## PROBLEM DESCRIPTION
Each line from the one containing "Ambos archivos escritos en Python." to the end of the entries below must be restated exactly, and no other line should appear.

[Saved entries]
*** Begin section ***

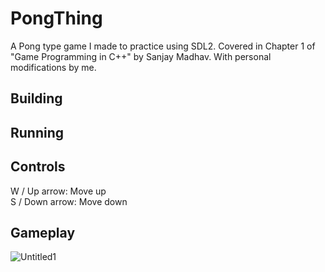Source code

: # PongThing
A Pong type game I made to practice using SDL2. Covered in Chapter 1 of "Game Programming in C++" by Sanjay Madhav. With personal modifications by me.

<h2>Building</h2>

<h2>Running</h2>


<h2>Controls</h2>
W / Up arrow: Move up <br>
S / Down arrow: Move down

<h2>Gameplay</h2>

![Untitled1](https://user-images.githubusercontent.com/39445038/125177115-e6e85400-e19e-11eb-9aea-6eec996159f0.gif)
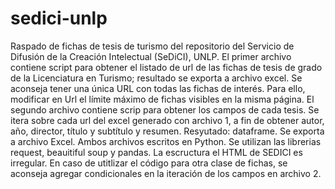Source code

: # sedici-unlp
Raspado de fichas de tesis de turismo del repositorio del Servicio de Difusión de la Creación Intelectual (SeDiCI), UNLP. 
El primer archivo contiene script para obtener el listado de url de las fichas de tesis de grado de la Licenciatura en Turismo; resultado se exporta a archivo excel.
  Se aconseja tener una única URL con todas las fichas de interés. Para ello, modificar en Url el límite máximo de fichas visibles en la misma página.
El segundo archivo contiene scrip para obtener los campos de cada tesis. Se itera sobre cada url del excel generado con archivo 1, a fin de obtener autor, año, director, título y subtítulo y resumen. Resyutado: dataframe. Se exporta a archivo Excel.
Ambos archivos escritos en Python. 
Se utilizan las librerias request, beauitiful soup y pandas.
La escructura el HTML de SEDICI es irregular. En caso de utitlizar el código para otra clase de fichas, se aconseja agregar condicionales en la iteración de los campos en archivo 2.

*** End section ***

## TASK RESPONSE
Ambos archivos escritos en Python. 
Se utilizan las librerias request, beauitiful soup y pandas.
La escructura el HTML de SEDICI es irregular. En caso de utitlizar el código para otra clase de fichas, se aconseja agregar condicionales en la iteración de los campos en archivo 2.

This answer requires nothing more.